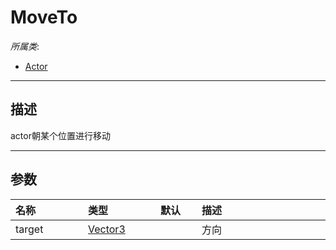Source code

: # MoveTo

*所属类*:
* [Actor](/Api/Classes/Role/Actor.md)
------------------------------------------------------------------------------------------
## 描述

actor朝某个位置进行移动

------------------------------------------------------------------------------------------
## 参数

|<div style="width:100px">名称</div>|<div style="width:100px">类型</div>|<div style="width:50px">默认</div>|<div style="width:350px">描述</div>|
|:---|:---|:---|:---|
|target|[Vector3](/Api/DataType/Vector3.md)||方向|
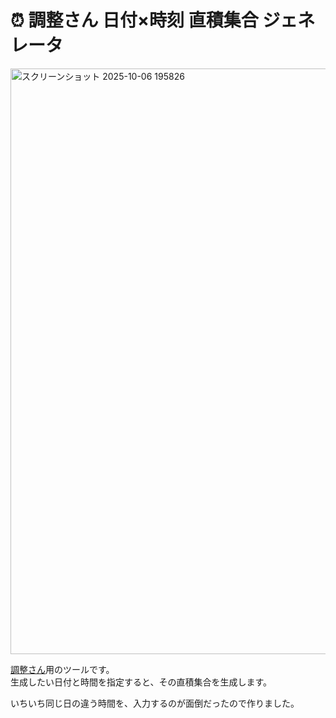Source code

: # ⏰ 調整さん 日付×時刻 直積集合 ジェネレータ
<img width="1071" height="937" alt="スクリーンショット 2025-10-06 195826" src="https://github.com/user-attachments/assets/1503b748-a5f1-4618-8001-e5025423766c" />


[調整さん](https://chouseisan.com)用のツールです。    
生成したい日付と時間を指定すると、その直積集合を生成します。

いちいち同じ日の違う時間を、入力するのが面倒だったので作りました。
==*==
» HOW TO COMPLETE THIS TASK: If a picture appears in the records, omit it and print everything else exactly.

» RESPONSE BELOW:
Source code

: # MoveTo

*所属类*:
* [Actor](/Api/Classes/Role/Actor.md)
------------------------------------------------------------------------------------------
## 描述

actor朝某个位置进行移动

------------------------------------------------------------------------------------------
## 参数

|<div style="width:100px">名称</div>|<div style="width:100px">类型</div>|<div style="width:50px">默认</div>|<div style="width:350px">描述</div>|
|:---|:---|:---|:---|
|target|[Vector3](/Api/DataType/Vector3.md)||方向|
Source code

: # ⏰ 調整さん 日付×時刻 直積集合 ジェネレータ
<img width="1071" height="937" alt="スクリーンショット 2025-10-06 195826" src="https://github.com/user-attachments/assets/1503b748-a5f1-4618-8001-e5025423766c" />


[調整さん](https://chouseisan.com)用のツールです。    
生成したい日付と時間を指定すると、その直積集合を生成します。

いちいち同じ日の違う時間を、入力するのが面倒だったので作りました。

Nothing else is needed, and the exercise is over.